Les quatre ex-Premiers ministres réunis à la Maison du Centre le 22 juin 2020. Photo d’archives/ Dalati et Nohra
Au-delà du bras de fer sunnito-chiite qui se joue au niveau de la formation du gouvernement, l’isolement du tandem chiite, en particulier du Hezbollah, s’accentue à mesure que l’on tarde à former la nouvelle équipe ministérielle. Ce ne sont plus uniquement les adversaires du parti chiite qui critiquent son attitude en matière de formation du cabinet. Ses alliés le font aussi. Sans que, pour l’instant, la position du tandem concerné n’en soit modifiée.
Trois semaines après la nomination de Moustapha Adib pour former un gouvernement de « mission » tel que voulu par le président français, Emmanuel Macron, le tandem chiite n’en finit pas de lui compliquer la tâche en insistant pour conserver le portefeuille des Finances. C’est ce qui explique l’immobilisme des tractations gouvernementales. Et c’est ce qui a poussé le patriarche maronite, Mgr Béchara Raï, à s’en prendre avec virulence hier aux formations chiites, les accusant de « paralyser » le pays.
Dans son homélie dominicale, le chef de l’Église maronite s’est posé la question de savoir « en quelle qualité une communauté réclame un ministère déterminé, comme s’il lui appartenait, et bloque la formation du gouvernement pour obtenir gain de cause, provoquant de la sorte une paralysie politique et des dommages aux niveaux économique, financier et social ».

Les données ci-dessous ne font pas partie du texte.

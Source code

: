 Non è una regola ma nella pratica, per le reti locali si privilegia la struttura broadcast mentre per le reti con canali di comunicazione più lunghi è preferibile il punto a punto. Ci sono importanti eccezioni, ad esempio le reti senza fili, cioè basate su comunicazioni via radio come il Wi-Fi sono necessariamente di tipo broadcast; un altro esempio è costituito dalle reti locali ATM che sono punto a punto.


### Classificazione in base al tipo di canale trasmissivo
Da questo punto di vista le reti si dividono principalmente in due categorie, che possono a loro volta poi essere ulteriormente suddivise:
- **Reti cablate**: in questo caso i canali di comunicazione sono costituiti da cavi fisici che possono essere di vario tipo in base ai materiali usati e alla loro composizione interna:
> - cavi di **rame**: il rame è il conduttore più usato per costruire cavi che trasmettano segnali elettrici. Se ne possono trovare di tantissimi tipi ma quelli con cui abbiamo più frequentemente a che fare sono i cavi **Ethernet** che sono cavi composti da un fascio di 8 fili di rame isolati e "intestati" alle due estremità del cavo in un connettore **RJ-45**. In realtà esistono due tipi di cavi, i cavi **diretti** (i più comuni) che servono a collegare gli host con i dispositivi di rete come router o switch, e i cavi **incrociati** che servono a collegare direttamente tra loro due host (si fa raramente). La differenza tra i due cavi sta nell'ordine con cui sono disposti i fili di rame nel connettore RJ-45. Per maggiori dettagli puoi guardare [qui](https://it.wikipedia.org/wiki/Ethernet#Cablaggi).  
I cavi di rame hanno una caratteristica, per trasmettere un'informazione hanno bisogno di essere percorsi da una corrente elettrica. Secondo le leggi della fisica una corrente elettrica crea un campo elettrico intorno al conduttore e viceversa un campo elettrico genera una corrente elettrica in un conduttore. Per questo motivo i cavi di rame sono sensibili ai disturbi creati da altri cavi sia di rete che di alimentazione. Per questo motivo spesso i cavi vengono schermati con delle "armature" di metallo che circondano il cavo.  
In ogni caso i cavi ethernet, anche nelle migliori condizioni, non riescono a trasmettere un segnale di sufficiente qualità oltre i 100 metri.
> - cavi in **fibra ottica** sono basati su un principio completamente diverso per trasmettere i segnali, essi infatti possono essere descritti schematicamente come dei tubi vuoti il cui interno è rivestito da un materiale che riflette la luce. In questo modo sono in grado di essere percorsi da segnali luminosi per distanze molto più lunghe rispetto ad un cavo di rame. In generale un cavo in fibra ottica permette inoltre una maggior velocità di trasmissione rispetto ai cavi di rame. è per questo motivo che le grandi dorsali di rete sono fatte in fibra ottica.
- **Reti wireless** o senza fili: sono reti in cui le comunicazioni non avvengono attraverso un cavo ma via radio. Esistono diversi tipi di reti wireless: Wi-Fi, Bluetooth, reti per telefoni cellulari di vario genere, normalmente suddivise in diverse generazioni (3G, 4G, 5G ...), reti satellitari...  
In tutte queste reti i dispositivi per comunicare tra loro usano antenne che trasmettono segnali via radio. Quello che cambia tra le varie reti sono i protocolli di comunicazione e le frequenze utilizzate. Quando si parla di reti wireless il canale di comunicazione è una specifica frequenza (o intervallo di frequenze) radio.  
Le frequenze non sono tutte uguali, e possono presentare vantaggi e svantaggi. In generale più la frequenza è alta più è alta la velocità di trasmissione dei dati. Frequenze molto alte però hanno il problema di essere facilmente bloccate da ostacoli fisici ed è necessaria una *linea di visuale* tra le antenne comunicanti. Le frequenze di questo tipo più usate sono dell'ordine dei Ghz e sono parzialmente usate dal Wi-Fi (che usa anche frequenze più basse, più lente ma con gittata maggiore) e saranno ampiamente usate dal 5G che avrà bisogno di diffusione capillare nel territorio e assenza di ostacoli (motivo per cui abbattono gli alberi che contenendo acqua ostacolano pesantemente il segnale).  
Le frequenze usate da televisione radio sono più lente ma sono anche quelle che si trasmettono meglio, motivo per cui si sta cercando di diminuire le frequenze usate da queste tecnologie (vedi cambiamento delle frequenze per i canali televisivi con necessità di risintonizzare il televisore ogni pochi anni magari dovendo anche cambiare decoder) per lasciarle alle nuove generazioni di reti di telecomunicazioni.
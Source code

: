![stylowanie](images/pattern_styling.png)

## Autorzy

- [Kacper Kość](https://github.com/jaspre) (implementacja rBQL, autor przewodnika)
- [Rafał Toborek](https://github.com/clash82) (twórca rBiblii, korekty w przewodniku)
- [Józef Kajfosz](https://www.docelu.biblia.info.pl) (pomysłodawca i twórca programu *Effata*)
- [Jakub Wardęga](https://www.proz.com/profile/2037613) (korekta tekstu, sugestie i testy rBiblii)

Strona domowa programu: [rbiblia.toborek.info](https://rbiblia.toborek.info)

Réitérant son appui au Premier ministre désigné, Mgr Raï l’a appelé à « se conformer à la Constitution et à former le gouvernement attendu par les Libanais et la communauté internationale ». « Il ne faut pas se plier aux conditions posées, retarder la naissance du cabinet ou se récuser. (…) En dépit de toutes les anomalies constatées, le système libanais reste démocratique et parlementaire (…). Formez votre équipe et laissez le jeu parlementaire prendre son cours. Vous n’êtes pas seul. »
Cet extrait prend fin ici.